WHAT YOU NEED TO DO
Copy each line of the entries below that contains the string "iterated".

INPUT FOR THIS TASK
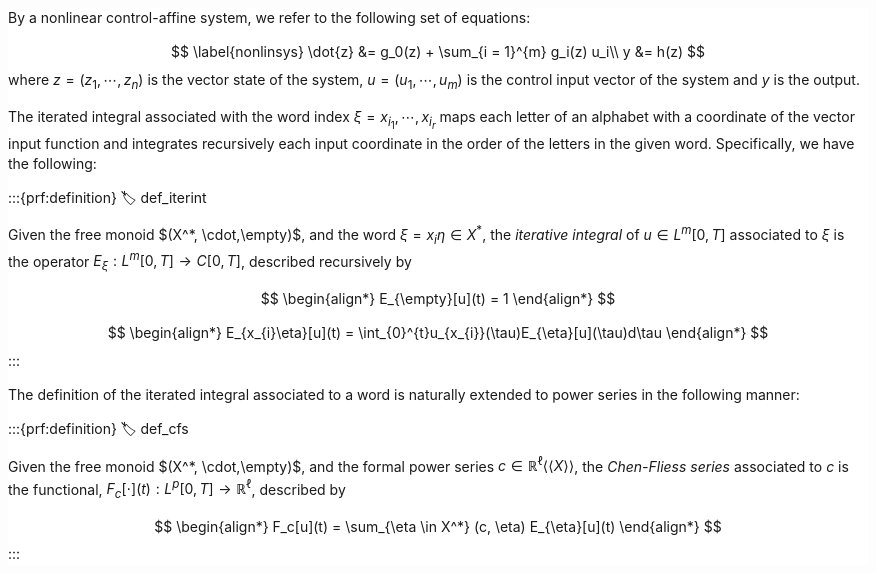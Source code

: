 By a nonlinear control-affine system, we refer to the following
set of equations:

$$
\label{nonlinsys}
\dot{z} &= g_0(z) + \sum_{i = 1}^{m} g_i(z) u_i\\
y &= h(z)
$$
where $z = (z_1, \cdots, z_n)$ is the vector state of the system, $u= (u_1, \cdots, u_m)$ is the control input vector of the system and
$y$ is the output.

The iterated integral associated with the word index $\xi = x_{i_1}, \cdots, x_{i_r}$
maps each letter of an alphabet with a coordinate of the vector input function and integrates
recursively each input coordinate in the order of the letters in the given word. Specifically, we have
the following:


:::{prf:definition}
:label: def_iterint

Given the free monoid $(X^*, \cdot,\empty)$, and the word $\xi = x_{i}\eta \in X^*$, the *iterative integral*
of $u\in L^m[0, T]$ associated to $\xi$ is the operator $E_{\xi}:L^m[0, T]\rightarrow C[0,T]$, described
recursively by

$$
\begin{align*}
E_{\empty}[u](t) = 1
\end{align*}
$$

$$
\begin{align*}
E_{x_{i}\eta}[u](t) = \int_{0}^{t}u_{x_{i}}(\tau)E_{\eta}[u](\tau)d\tau
\end{align*}
$$
:::

The definition of the iterated integral associated to a word
is naturally extended to power series in the following manner:

:::{prf:definition}
:label: def_cfs

Given the free monoid $(X^*, \cdot,\empty)$, and the formal power series $c\in \mathbb{R}^\ell\langle\langle X\rangle\rangle$, the *Chen-Fliess series* associated to $c$ is the functional, $F_{c}[\cdot](t):L^p[0, T]\rightarrow \mathbb{R}^\ell$, described by

$$
\begin{align*}
F_c[u](t) = \sum_{\eta \in X^*} (c, \eta) E_{\eta}[u](t)
\end{align*}
$$
:::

ANSWER TO THE PROBLEM
The iterated integral associated with the word index $\xi = x_{i_1}, \cdots, x_{i_r}$
The definition of the iterated integral associated to a word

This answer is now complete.